It’s being reported that Iran and Saudi Arabia are coordinating their behavior in the oil market in order to raise state revenues. As reported in the NYT, Iran and Saudi Arabia
overcame their differences on Wednesday, with OPEC deciding to cut production next year by about 4.5 percent, or 1.2 million barrels a day. It will be the first cut in eight years.
Any cooperation between these two is amazing given their history.
The article notes quite a few potential hangups regarding their agreement, but the market has already reacted.
With the prospect of less pumping, oil prices, which began rising earlier in the day in anticipation of the deal, were up more than 8 percent, to nearly $50 a barrel.

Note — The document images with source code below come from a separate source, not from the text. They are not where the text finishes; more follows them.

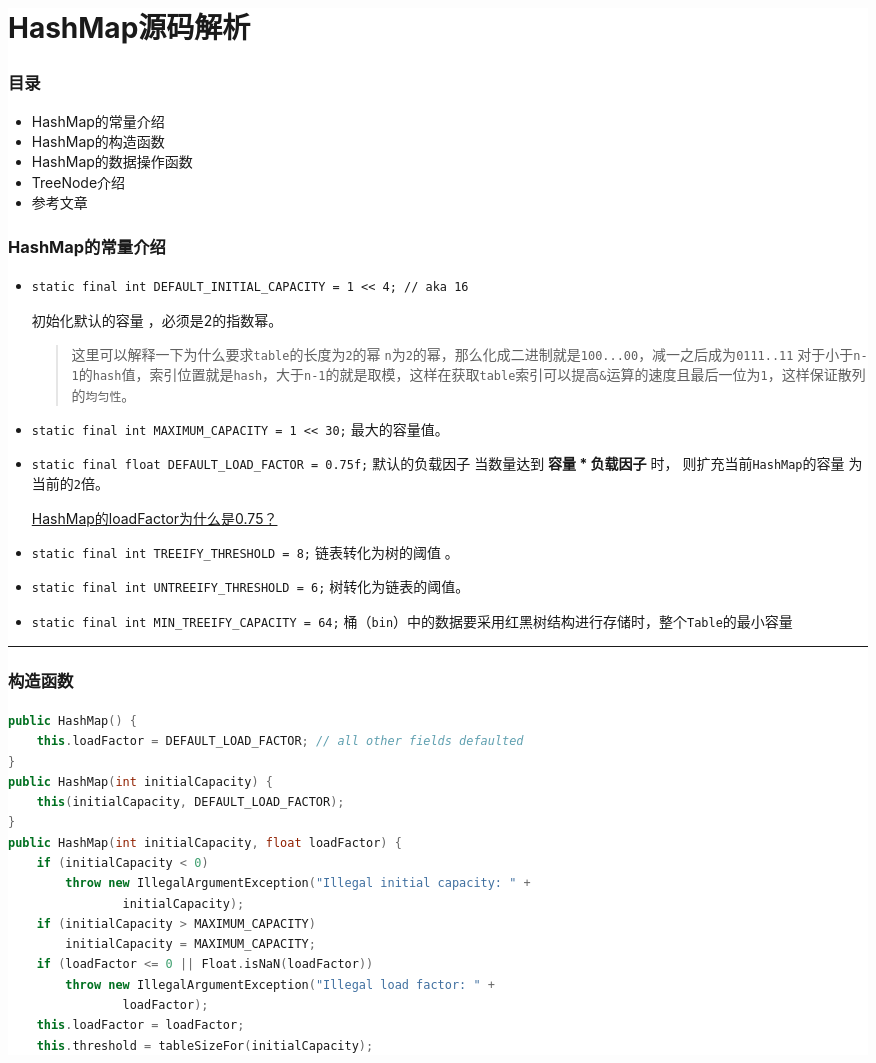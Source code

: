 # HashMap源码解析

### 目录

- HashMap的常量介绍
- HashMap的构造函数
- HashMap的数据操作函数
- TreeNode介绍
- 参考文章

### HashMap的常量介绍

- ```
  static final int DEFAULT_INITIAL_CAPACITY = 1 << 4; // aka 16
  ```

  初始化默认的容量 ，必须是2的指数幂。

  > 这里可以解释一下为什么要求`table`的长度为`2`的幂
  > `n`为`2`的幂，那么化成二进制就是`100...00`，减一之后成为`0111..11`
  > 对于小于`n-1`的`hash`值，索引位置就是`hash`，大于`n-1`的就是取模，这样在获取`table`索引可以提高`&`运算的速度且最后一位为`1`，这样保证散列的`均匀性`。

- `static final int MAXIMUM_CAPACITY = 1 << 30;`
  最大的容量值。

- `static final float DEFAULT_LOAD_FACTOR = 0.75f;`
  默认的负载因子 当数量达到 **容量 \* 负载因子** 时， 则扩充当前`HashMap`的容量 为当前的`2`倍。

  [HashMap的loadFactor为什么是0.75？](https://www.jianshu.com/p/64f6de3ffcc1)

- `static final int TREEIFY_THRESHOLD = 8;`
  链表转化为树的阈值 。

- `static final int UNTREEIFY_THRESHOLD = 6;`
  树转化为链表的阈值。

- `static final int MIN_TREEIFY_CAPACITY = 64;`
  桶（`bin`）中的数据要采用红黑树结构进行存储时，整个`Table`的最小容量

------

### 构造函数



```cpp
public HashMap() {
    this.loadFactor = DEFAULT_LOAD_FACTOR; // all other fields defaulted
}
public HashMap(int initialCapacity) {
    this(initialCapacity, DEFAULT_LOAD_FACTOR);
}
public HashMap(int initialCapacity, float loadFactor) {
    if (initialCapacity < 0)
        throw new IllegalArgumentException("Illegal initial capacity: " +
                initialCapacity);
    if (initialCapacity > MAXIMUM_CAPACITY)
        initialCapacity = MAXIMUM_CAPACITY;
    if (loadFactor <= 0 || Float.isNaN(loadFactor))
        throw new IllegalArgumentException("Illegal load factor: " +
                loadFactor);
    this.loadFactor = loadFactor;
    this.threshold = tableSizeFor(initialCapacity);
  ```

What makes Saudi and Iran cooperation in OPEC even most ironic? The fact that Saudi Arabia has been one of the most vocal critics of the American lead Iran deal. Read a late 2013 oped written by Mohammed bin Nawaf bin Abdulaziz al Saud, the Saudi Arabia’s ambassador to Britain. He is critical of American Iranian detente as he writes
And yet rather than challenging the Syrian and Iranian governments, some of our Western partners have refused to take much-needed action against them. The West has allowed one regime to survive and the other to continue its program for uranium enrichment, with all the consequent dangers of weaponization.
This year’s talks with Iran may dilute the West’s determination to deal with both governments. What price is “peace” though, when it is made with such regimes?
If Iran is such a treat to peace, why does Saudi Arabia work with the Shiite regime to raise Iranian oil revenue? Because states do not have “friends” but interests. It is in Saudi Arabia’s interest to outsource their security costs to the United States. But it is also in the United States interest to not be so dumb that we fall for it.